Lars Toomre has been extremely consumed with his Object Management Group ("OMG") technology standards work this week. Lars is the chair of the OMG Government Domain Task Force ("GOVT DTF") that focuses on topics like RegTech, Compliance, Central Bank Digial Currencies ("CBDCs"), Government Statistics, and Secure and Trustworthy Elections. As always, Lars is dealing with a plethora of acronyms and various defined phrases, so OMG even has a working group focused on that topic too, Vocabularies for Community of Interest ("VCOI")! . Hence, Lars has not had much of a chance to respond to quite a pile of emails or direct messages.
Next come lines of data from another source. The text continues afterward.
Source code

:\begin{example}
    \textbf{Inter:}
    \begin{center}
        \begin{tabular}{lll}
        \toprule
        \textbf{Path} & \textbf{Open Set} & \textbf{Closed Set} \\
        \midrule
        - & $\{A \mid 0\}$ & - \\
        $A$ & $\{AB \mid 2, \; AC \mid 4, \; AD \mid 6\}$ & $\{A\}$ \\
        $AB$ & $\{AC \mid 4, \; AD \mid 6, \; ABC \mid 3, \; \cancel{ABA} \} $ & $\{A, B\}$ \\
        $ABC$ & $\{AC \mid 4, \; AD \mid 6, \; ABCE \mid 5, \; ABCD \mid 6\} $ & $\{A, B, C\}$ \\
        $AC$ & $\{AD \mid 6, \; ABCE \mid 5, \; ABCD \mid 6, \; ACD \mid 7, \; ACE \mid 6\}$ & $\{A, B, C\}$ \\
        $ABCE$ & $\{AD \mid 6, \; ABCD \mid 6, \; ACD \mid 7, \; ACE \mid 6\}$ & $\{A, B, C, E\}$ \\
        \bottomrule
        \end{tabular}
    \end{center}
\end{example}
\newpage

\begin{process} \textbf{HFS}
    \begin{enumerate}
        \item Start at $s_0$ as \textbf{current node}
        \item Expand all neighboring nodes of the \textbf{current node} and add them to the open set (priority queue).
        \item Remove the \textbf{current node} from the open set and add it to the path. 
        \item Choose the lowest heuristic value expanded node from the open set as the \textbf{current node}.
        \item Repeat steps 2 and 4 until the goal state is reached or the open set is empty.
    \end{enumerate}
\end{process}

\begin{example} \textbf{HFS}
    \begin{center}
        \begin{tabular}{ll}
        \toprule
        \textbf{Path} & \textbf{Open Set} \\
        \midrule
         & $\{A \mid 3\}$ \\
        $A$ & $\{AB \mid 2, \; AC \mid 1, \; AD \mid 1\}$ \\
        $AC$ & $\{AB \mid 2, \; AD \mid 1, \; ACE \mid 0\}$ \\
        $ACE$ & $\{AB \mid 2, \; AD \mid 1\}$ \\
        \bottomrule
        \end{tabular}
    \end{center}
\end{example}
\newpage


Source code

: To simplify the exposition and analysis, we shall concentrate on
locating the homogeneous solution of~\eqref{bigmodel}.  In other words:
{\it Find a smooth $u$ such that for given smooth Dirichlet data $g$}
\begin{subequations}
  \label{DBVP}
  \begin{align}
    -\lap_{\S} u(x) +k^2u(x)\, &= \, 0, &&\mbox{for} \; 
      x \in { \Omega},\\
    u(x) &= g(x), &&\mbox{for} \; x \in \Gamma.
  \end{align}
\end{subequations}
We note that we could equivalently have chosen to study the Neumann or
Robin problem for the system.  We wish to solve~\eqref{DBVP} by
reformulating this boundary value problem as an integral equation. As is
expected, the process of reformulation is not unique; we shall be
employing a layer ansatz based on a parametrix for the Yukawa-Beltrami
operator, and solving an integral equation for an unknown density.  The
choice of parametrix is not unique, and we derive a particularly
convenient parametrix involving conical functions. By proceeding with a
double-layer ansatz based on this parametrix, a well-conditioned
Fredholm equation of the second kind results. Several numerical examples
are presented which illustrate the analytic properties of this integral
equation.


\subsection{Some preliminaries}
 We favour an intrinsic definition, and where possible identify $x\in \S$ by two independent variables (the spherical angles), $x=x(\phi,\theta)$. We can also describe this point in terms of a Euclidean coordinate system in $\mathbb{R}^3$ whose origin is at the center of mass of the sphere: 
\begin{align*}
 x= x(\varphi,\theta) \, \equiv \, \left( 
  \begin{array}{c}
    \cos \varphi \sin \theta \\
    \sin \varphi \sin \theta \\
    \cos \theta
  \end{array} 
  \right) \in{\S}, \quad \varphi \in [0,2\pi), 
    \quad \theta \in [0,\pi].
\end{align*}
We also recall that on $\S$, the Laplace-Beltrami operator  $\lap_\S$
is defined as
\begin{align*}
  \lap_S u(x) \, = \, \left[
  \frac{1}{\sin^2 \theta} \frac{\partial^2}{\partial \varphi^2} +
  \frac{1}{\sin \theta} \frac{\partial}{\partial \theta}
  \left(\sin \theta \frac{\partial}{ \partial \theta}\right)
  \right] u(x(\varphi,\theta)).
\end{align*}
There are many, great specifications "in-flight" within the OMG standards community and Lars will explain much more very shortly.
There is, however, one critically important item that Lars wants to highlight to people involved with real estate and/or the Capital Markets. Pay avid and intense attention to what is happening with the real estate funds of both Blackstone and Starwood. These firms are perceived as premier asset managers. Blackstone attracted about $70 Billion to their REIT in the last five years approximately, Starwood close to $20 Billion!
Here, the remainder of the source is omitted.